=== Dataset extract ===

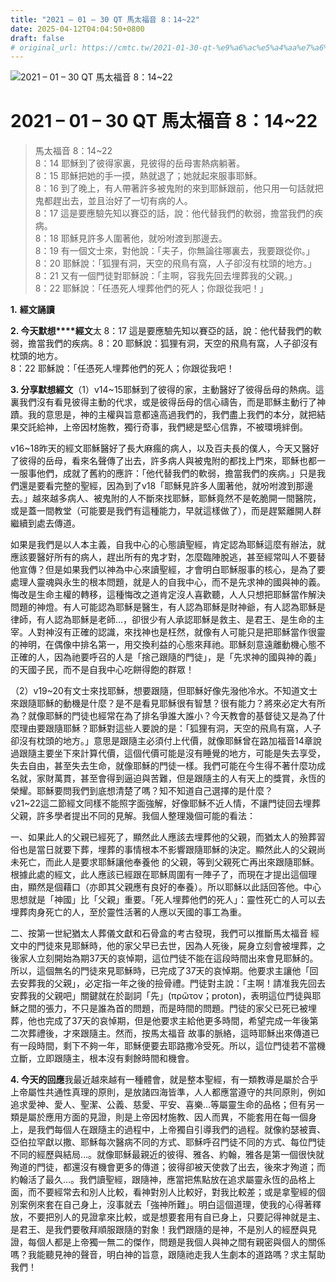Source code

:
 ```yaml
---
title: "2021 – 01 – 30 QT 馬太福音 8：14~22"
date: 2025-04-12T04:04:50+0800
draft: false
# original_url: https://cmtc.tw/2021-01-30-qt-%e9%a6%ac%e5%a4%aa%e7%a6%8f%e9%9f%b3-8%ef%bc%9a1422
---
```


![2021 – 01 – 30 QT 馬太福音 8：14\~22](/images/qt.jpg   "2021 – 01 – 30 QT 馬太福音 8：14\~22")

# 2021 – 01 – 30 QT 馬太福音 8：14\~22

> 馬太福音 8：14\~22  
> 8：14 耶穌到了彼得家裏，見彼得的岳母害熱病躺著。  
> 8：15 耶穌把她的手一摸，熱就退了；她就起來服事耶穌。  
> 8：16 到了晚上，有人帶著許多被鬼附的來到耶穌跟前，他只用一句話就把鬼都趕出去，並且治好了一切有病的人。  
> 8：17 這是要應驗先知以賽亞的話，說：他代替我們的軟弱，擔當我們的疾病。  
> 8：18 耶穌見許多人圍著他，就吩咐渡到那邊去。  
> 8：19 有一個文士來，對他說：「夫子，你無論往哪裏去，我要跟從你。」  
> 8：20 耶穌說：「狐狸有洞，天空的飛鳥有窩，人子卻沒有枕頭的地方。」  
> 8：21 又有一個門徒對耶穌說：「主啊，容我先回去埋葬我的父親。」  
> 8：22 耶穌說：「任憑死人埋葬他們的死人；你跟從我吧！」

**1.** **經文誦讀**

**2. 今天默想****經文**太 8：17 這是要應驗先知以賽亞的話，說：他代替我們的軟弱，擔當我們的疾病。8：20 耶穌說：狐狸有洞，天空的飛鳥有窩，人子卻沒有枕頭的地方。  
8：22 耶穌說：「任憑死人埋葬他們的死人；你跟從我吧！

**3. 分享默想經文**（1）v14\~15耶穌到了彼得的家，主動醫好了彼得岳母的熱病。這裏我們沒有看見彼得主動的代求，或是彼得岳母的信心禱告，而是耶穌主動行了神蹟。我的意思是，神的主權與旨意都遠高過我們的，我們盡上我們的本分，就把結果交託給神，上帝因材施教，獨行奇事，我們總是堅心信靠，不被環境絆倒。

v16\~18昨天的經文耶穌醫好了長大麻瘋的病人，以及百夫長的僕人，今天又醫好了彼得的岳母，看來名聲傳了出去，許多病人與被鬼附的都找上門來，耶穌也都一一服事他們，成就了舊約的應許：「他代替我們的軟弱，擔當我們的疾病。」只是我們還是要看完整的聖經，因為到了v18「耶穌見許多人圍著他，就吩咐渡到那邊去。」越來越多病人、被鬼附的人不斷來找耶穌，耶穌竟然不是乾脆開一間醫院，或是蓋一間教堂（可能要是我們有這種能力，早就這樣做了），而是趕緊離開人群繼續到處去傳道。

如果是我們是以人本主義，自我中心的心態讀聖經，肯定認為耶穌這麼有辦法，就應該要醫好所有的病人，趕出所有的鬼才對，怎麼臨陣脫逃，甚至經常叫人不要替他宣傳？但是如果我們以神為中心來讀聖經，才會明白耶穌服事的核心，是為了要處理人靈魂與永生的根本問題，就是人的自我中心，而不是先求神的國與神的義。悔改是生命主權的轉移，這種悔改之道肯定沒人喜歡聽，人人只想把耶穌當作解決問題的神燈。有人可能認為耶穌是醫生，有人認為耶穌是財神爺，有人認為耶穌是律師，有人認為耶穌是老師…，卻很少有人承認耶穌是救主、是君王、是生命的主宰。人對神沒有正確的認識，來找神也是枉然，就像有人可能只是把耶穌當作很靈的神明，在偶像中排名第一，用交換利益的心態來拜祂。耶穌刻意遠離動機心態不正確的人，因為祂要呼召的人是「捨己跟隨的門徒」，是「先求神的國與神的義」的天國子民，而不是自我中心吃餅得飽的群眾！

（2）v19\~20有文士來找耶穌，想要跟隨，但耶穌好像先潑他冷水。不知道文士來跟隨耶穌的動機是什麼？是不是看見耶穌很有智慧？很有能力？將來必定大有所為？就像耶穌的門徒也經常在為了排名爭誰大誰小？今天教會的基督徒又是為了什麼理由要跟隨耶穌？耶穌對這些人要說的是：「狐狸有洞，天空的飛鳥有窩，人子卻沒有枕頭的地方。」意思是跟隨主必須付上代價，就像耶穌曾在路加福音14章說過跟隨主要坐下來計算代價，這個代價可能是沒有睡覺的地方，可能是失去享受，失去自由，甚至失去生命，就像耶穌的門徒一樣。我們可能在今生得不著什麼功成名就，家財萬貫，甚至會得到逼迫與苦難，但是跟隨主的人有天上的獎賞，永恆的榮耀。耶穌要問我們到底想清楚了嗎？知不知道自己選擇的是什麼？  
v21\~22這二節經文同樣不能照字面強解，好像耶穌不近人情，不讓門徒回去埋葬父親，許多學者提出不同的見解。我個人整理幾個可能的看法：

一、如果此人的父親已經死了，顯然此人應該去埋葬他的父親，而猶太人的殮葬習俗也是當日就要下葬，埋葬的事情根本不影響跟隨耶穌的決定。顯然此人的父親尚未死亡，而此人是要求耶穌讓他奉養他 的父親，等到父親死亡再出來跟隨耶穌。根據此處的經文，此人應該已經跟在耶穌周圍有一陣子了，而現在才提出這個理由，顯然是個藉口（亦即其父親應有良好的奉養）。所以耶穌以此話回答他。中心思想就是「神國」比「父親」重要。「死人埋葬他們的死人」：靈性死亡的人可以去埋葬肉身死亡的人，至於靈性活著的人應以天國的事工為重。

二、按第一世紀猶太人葬儀文獻和石骨盒的考古發現，我們可以推斷馬太福音 經文中的門徒來見耶穌時，他的家父早已去世，因為人死後，屍身立刻會被埋葬，之後家人立刻開始為期37天的哀悼期，這位門徒不能在這段時間出來會見耶穌的。所以，這個無名的門徒來見耶穌時，已完成了37天的哀悼期。他要求主讓他「回去安葬我的父親」，必定指一年之後的撿骨禮。門徒對主說：「主啊！請准我先回去安葬我的父親吧」關鍵就在於副詞「先」(πρῶτον；proton)，表明這位門徒與耶穌之間的張力，不只是誰為首的問題，而是時間的問題。門徒的家父已死已被埋葬，他也完成了37天的哀悼期，但是他要求主給他更多時間，希望完成一年後第二次葬禮後，才來跟隨主。然而，按馬太福音 故事的脈絡，這時耶穌出來傳道已有一段時間，剩下不夠一年，耶穌便要去耶路撒冷受死。所以，這位門徒若不當機立斷，立即跟隨主，根本沒有剩餘時間和機會。

**4. 今天的回應**我最近越來越有一種體會，就是整本聖經，有一類教導是屬於合乎上帝屬性共通性真理的原則，是放諸四海皆準，人人都應當遵守的共同原則，例如追求愛神、愛人、聖潔、公義、慈愛、平安、喜樂…等屬靈生命的品格；但有另一類是屬於應用方面的見證，則是上帝因材施教、因人而異，不能套用在每一個身上，是我們每個人在跟隨主的過程中，上帝獨自引導我們的過程。就像約瑟被賣、亞伯拉罕獻以撒、耶穌每次醫病不同的方式、耶穌呼召門徒不同的方式、每位門徒不同的經歷與結局…。就像耶穌最親近的彼得、雅各、約翰，雅各是第一個很快就殉道的門徒，都還沒有機會更多的傳道；彼得卻被天使救了出去，後來才殉道；而約翰活了最久…。我們讀聖經，跟隨神，應當把焦點放在追求屬靈永恆的品格上面，而不要經常去和別人比較，看神對別人比較好，對我比較差；或是拿聖經的個別案例來套在自己身上，沒事就去「強神所難」。明白這個道理，使我的心得著釋放，不要把別人的見證拿來比較，或是想要套用有自已身上，只要記得神就是主、是君王、是我們要敬拜順服跟隨的對象！我們跟隨的是神，不是別人的經歷與見證，每個人都是上帝獨一無二的傑作，問題是我個人與神之間有親密與個人的關係嗎？我能聽見神的聲音，明白神的旨意，跟隨祂走我人生劇本的道路嗎？求主幫助我們！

===

= Activity =
In the entries above, the lines between the one holding "# 2021 – 01 – 30 QT 馬太福音 8：14\~22" and the one holding "v16\~18昨天的經文耶穌", inclusive, are to be printed exactly as written, and those alone.

= Exercise solution =
# 2021 – 01 – 30 QT 馬太福音 8：14\~22

> 馬太福音 8：14\~22  
> 8：14 耶穌到了彼得家裏，見彼得的岳母害熱病躺著。  
> 8：15 耶穌把她的手一摸，熱就退了；她就起來服事耶穌。  
> 8：16 到了晚上，有人帶著許多被鬼附的來到耶穌跟前，他只用一句話就把鬼都趕出去，並且治好了一切有病的人。  
> 8：17 這是要應驗先知以賽亞的話，說：他代替我們的軟弱，擔當我們的疾病。  
> 8：18 耶穌見許多人圍著他，就吩咐渡到那邊去。  
> 8：19 有一個文士來，對他說：「夫子，你無論往哪裏去，我要跟從你。」  
> 8：20 耶穌說：「狐狸有洞，天空的飛鳥有窩，人子卻沒有枕頭的地方。」  
> 8：21 又有一個門徒對耶穌說：「主啊，容我先回去埋葬我的父親。」  
> 8：22 耶穌說：「任憑死人埋葬他們的死人；你跟從我吧！」

**1.** **經文誦讀**

**2. 今天默想****經文**太 8：17 這是要應驗先知以賽亞的話，說：他代替我們的軟弱，擔當我們的疾病。8：20 耶穌說：狐狸有洞，天空的飛鳥有窩，人子卻沒有枕頭的地方。  
8：22 耶穌說：「任憑死人埋葬他們的死人；你跟從我吧！

**3. 分享默想經文**（1）v14\~15耶穌到了彼得的家，主動醫好了彼得岳母的熱病。這裏我們沒有看見彼得主動的代求，或是彼得岳母的信心禱告，而是耶穌主動行了神蹟。我的意思是，神的主權與旨意都遠高過我們的，我們盡上我們的本分，就把結果交託給神，上帝因材施教，獨行奇事，我們總是堅心信靠，不被環境絆倒。

v16\~18昨天的經文耶穌醫好了長大麻瘋的病人，以及百夫長的僕人，今天又醫好了彼得的岳母，看來名聲傳了出去，許多病人與被鬼附的都找上門來，耶穌也都一一服事他們，成就了舊約的應許：「他代替我們的軟弱，擔當我們的疾病。」只是我們還是要看完整的聖經，因為到了v18「耶穌見許多人圍著他，就吩咐渡到那邊去。」越來越多病人、被鬼附的人不斷來找耶穌，耶穌竟然不是乾脆開一間醫院，或是蓋一間教堂（可能要是我們有這種能力，早就這樣做了），而是趕緊離開人群繼續到處去傳道。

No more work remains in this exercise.